What you are asked to do: From the listing below, copy only the lines running from the line that contains "### Training MLM" to the line that contains "### Training Summarization", both included.

════════

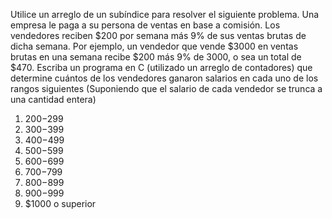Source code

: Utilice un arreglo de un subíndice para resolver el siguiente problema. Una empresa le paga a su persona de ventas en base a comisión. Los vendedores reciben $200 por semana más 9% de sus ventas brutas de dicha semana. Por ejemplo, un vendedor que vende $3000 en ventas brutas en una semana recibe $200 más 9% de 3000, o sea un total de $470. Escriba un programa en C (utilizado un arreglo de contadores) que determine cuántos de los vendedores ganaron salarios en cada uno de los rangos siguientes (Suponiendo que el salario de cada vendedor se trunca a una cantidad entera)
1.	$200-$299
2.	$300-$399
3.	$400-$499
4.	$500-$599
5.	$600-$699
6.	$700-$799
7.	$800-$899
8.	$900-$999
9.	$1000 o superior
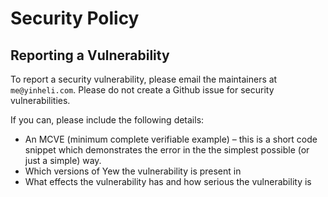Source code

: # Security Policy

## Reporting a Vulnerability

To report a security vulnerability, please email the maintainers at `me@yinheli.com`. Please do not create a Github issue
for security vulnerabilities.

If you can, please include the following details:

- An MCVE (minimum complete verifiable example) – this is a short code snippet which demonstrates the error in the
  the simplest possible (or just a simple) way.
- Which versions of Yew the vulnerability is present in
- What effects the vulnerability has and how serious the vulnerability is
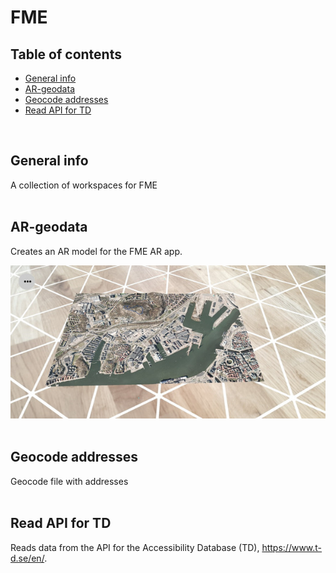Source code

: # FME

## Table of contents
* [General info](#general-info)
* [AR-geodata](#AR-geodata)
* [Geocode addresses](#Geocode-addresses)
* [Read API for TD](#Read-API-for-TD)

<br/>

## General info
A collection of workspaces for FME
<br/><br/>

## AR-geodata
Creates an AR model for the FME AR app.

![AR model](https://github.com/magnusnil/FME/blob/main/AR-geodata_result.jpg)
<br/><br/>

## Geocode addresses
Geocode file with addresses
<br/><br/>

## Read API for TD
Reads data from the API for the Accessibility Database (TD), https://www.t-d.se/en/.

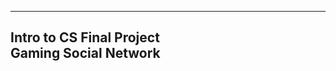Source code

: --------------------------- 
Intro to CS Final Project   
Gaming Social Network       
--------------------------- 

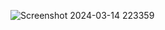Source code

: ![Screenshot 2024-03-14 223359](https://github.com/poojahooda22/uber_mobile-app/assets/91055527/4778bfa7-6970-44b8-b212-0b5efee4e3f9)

════════

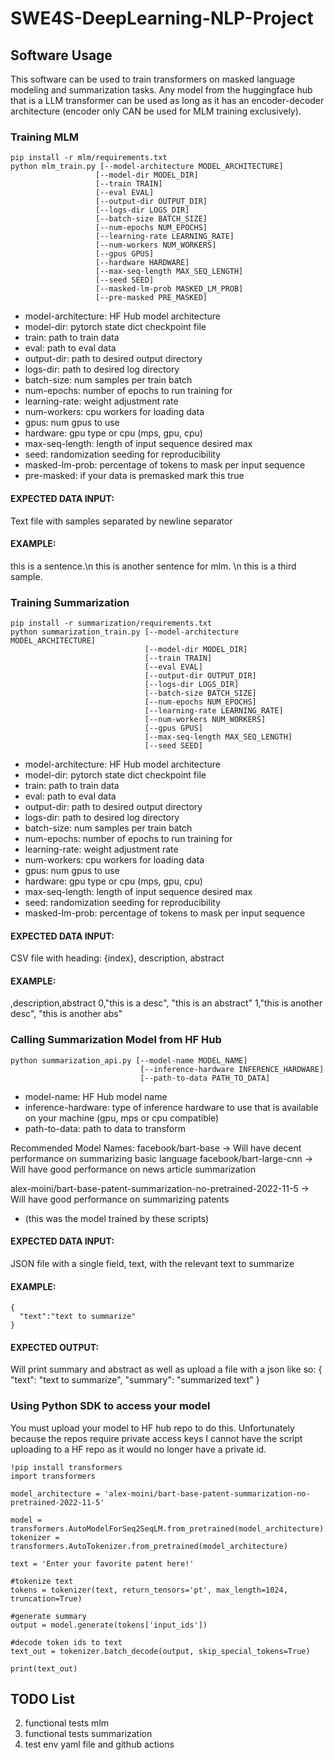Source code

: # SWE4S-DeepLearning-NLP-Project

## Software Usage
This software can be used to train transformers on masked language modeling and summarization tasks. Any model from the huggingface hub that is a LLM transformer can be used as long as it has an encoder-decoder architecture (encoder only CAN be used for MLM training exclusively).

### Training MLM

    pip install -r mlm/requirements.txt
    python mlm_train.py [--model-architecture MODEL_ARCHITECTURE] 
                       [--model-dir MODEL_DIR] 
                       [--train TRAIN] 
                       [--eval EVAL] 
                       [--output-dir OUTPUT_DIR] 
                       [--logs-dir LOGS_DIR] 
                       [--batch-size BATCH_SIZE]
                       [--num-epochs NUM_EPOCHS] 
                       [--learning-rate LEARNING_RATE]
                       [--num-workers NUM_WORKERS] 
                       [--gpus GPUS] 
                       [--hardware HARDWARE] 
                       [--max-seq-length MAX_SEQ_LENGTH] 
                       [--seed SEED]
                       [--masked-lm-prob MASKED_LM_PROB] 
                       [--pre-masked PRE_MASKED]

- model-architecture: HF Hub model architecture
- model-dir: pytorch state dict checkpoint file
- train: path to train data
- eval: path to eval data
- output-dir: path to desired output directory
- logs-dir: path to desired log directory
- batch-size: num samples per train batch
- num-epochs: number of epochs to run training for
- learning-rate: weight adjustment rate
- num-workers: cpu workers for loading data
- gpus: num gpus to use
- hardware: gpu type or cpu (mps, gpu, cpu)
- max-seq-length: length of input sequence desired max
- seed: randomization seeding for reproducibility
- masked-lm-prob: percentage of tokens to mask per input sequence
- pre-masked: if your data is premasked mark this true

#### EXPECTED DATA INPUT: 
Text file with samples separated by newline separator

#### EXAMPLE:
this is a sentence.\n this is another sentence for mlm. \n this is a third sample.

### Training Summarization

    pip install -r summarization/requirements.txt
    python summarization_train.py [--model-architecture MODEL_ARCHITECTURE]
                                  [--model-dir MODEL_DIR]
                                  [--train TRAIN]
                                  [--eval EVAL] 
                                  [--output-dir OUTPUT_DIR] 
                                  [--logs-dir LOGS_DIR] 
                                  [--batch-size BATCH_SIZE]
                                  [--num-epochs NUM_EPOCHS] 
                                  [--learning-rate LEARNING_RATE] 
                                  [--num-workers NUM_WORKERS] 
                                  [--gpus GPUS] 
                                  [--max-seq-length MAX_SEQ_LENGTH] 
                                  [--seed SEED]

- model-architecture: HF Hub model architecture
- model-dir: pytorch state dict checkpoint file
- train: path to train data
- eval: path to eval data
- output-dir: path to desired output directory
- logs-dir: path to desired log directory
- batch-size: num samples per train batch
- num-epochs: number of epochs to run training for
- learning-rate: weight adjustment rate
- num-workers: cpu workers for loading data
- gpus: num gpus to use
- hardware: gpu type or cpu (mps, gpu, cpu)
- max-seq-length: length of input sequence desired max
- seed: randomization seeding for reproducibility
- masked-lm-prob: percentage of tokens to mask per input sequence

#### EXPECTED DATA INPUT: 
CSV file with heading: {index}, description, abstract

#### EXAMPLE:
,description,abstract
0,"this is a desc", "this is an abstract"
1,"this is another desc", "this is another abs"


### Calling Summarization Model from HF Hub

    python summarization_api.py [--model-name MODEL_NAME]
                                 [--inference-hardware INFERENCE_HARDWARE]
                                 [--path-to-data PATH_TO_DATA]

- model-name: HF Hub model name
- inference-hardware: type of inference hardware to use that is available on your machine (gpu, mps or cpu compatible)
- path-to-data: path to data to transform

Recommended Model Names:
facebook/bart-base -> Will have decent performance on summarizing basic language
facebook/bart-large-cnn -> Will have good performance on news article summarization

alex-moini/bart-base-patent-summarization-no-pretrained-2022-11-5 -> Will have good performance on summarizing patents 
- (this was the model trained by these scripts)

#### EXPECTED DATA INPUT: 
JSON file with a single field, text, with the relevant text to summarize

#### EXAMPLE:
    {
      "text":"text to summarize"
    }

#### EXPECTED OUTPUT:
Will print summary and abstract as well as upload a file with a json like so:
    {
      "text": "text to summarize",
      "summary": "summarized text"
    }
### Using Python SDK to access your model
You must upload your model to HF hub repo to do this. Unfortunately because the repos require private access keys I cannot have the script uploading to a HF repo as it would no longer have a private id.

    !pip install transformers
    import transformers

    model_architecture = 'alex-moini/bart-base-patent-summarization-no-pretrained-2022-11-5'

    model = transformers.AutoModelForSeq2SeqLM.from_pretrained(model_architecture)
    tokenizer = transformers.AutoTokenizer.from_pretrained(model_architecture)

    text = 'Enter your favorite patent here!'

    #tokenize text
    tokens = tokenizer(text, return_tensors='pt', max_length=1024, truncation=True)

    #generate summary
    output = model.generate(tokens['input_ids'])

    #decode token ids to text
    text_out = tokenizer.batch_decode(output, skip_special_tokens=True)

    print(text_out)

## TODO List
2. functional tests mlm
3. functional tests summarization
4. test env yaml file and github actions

════════

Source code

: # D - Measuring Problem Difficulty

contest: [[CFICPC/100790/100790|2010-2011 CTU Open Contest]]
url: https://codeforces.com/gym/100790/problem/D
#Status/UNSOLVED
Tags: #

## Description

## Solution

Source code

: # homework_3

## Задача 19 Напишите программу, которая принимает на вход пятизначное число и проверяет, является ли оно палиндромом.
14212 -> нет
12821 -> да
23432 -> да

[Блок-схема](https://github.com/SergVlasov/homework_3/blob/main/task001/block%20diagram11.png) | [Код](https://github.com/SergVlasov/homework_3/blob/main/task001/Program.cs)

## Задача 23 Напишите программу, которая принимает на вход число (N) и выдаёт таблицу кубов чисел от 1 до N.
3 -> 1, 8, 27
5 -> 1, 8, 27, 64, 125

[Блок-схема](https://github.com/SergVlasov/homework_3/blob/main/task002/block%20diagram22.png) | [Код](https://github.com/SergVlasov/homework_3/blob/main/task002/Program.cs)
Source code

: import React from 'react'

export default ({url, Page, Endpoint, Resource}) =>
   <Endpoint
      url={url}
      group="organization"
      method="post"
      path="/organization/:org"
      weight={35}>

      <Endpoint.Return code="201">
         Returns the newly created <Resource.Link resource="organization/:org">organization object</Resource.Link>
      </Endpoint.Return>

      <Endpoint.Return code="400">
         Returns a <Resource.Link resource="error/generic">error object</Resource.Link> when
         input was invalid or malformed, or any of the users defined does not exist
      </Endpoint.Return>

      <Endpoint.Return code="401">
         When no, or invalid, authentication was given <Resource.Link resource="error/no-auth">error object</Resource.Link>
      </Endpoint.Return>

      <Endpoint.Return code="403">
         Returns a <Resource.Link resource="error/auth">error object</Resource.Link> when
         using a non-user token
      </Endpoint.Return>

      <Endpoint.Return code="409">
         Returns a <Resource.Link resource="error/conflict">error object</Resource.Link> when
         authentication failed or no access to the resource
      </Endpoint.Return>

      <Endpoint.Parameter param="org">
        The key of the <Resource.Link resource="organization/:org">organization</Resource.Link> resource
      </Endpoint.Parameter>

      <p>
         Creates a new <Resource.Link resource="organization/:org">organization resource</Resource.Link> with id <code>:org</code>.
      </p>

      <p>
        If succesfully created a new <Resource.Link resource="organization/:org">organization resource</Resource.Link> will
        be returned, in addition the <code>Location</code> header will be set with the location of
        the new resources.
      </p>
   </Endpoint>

════════

Answer section:
### Training MLM

    pip install -r mlm/requirements.txt
    python mlm_train.py [--model-architecture MODEL_ARCHITECTURE] 
                       [--model-dir MODEL_DIR] 
                       [--train TRAIN] 
                       [--eval EVAL] 
                       [--output-dir OUTPUT_DIR] 
                       [--logs-dir LOGS_DIR] 
                       [--batch-size BATCH_SIZE]
                       [--num-epochs NUM_EPOCHS] 
                       [--learning-rate LEARNING_RATE]
                       [--num-workers NUM_WORKERS] 
                       [--gpus GPUS] 
                       [--hardware HARDWARE] 
                       [--max-seq-length MAX_SEQ_LENGTH] 
                       [--seed SEED]
                       [--masked-lm-prob MASKED_LM_PROB] 
                       [--pre-masked PRE_MASKED]

- model-architecture: HF Hub model architecture
- model-dir: pytorch state dict checkpoint file
- train: path to train data
- eval: path to eval data
- output-dir: path to desired output directory
- logs-dir: path to desired log directory
- batch-size: num samples per train batch
- num-epochs: number of epochs to run training for
- learning-rate: weight adjustment rate
- num-workers: cpu workers for loading data
- gpus: num gpus to use
- hardware: gpu type or cpu (mps, gpu, cpu)
- max-seq-length: length of input sequence desired max
- seed: randomization seeding for reproducibility
- masked-lm-prob: percentage of tokens to mask per input sequence
- pre-masked: if your data is premasked mark this true

#### EXPECTED DATA INPUT: 
Text file with samples separated by newline separator

#### EXAMPLE:
this is a sentence.\n this is another sentence for mlm. \n this is a third sample.

### Training Summarization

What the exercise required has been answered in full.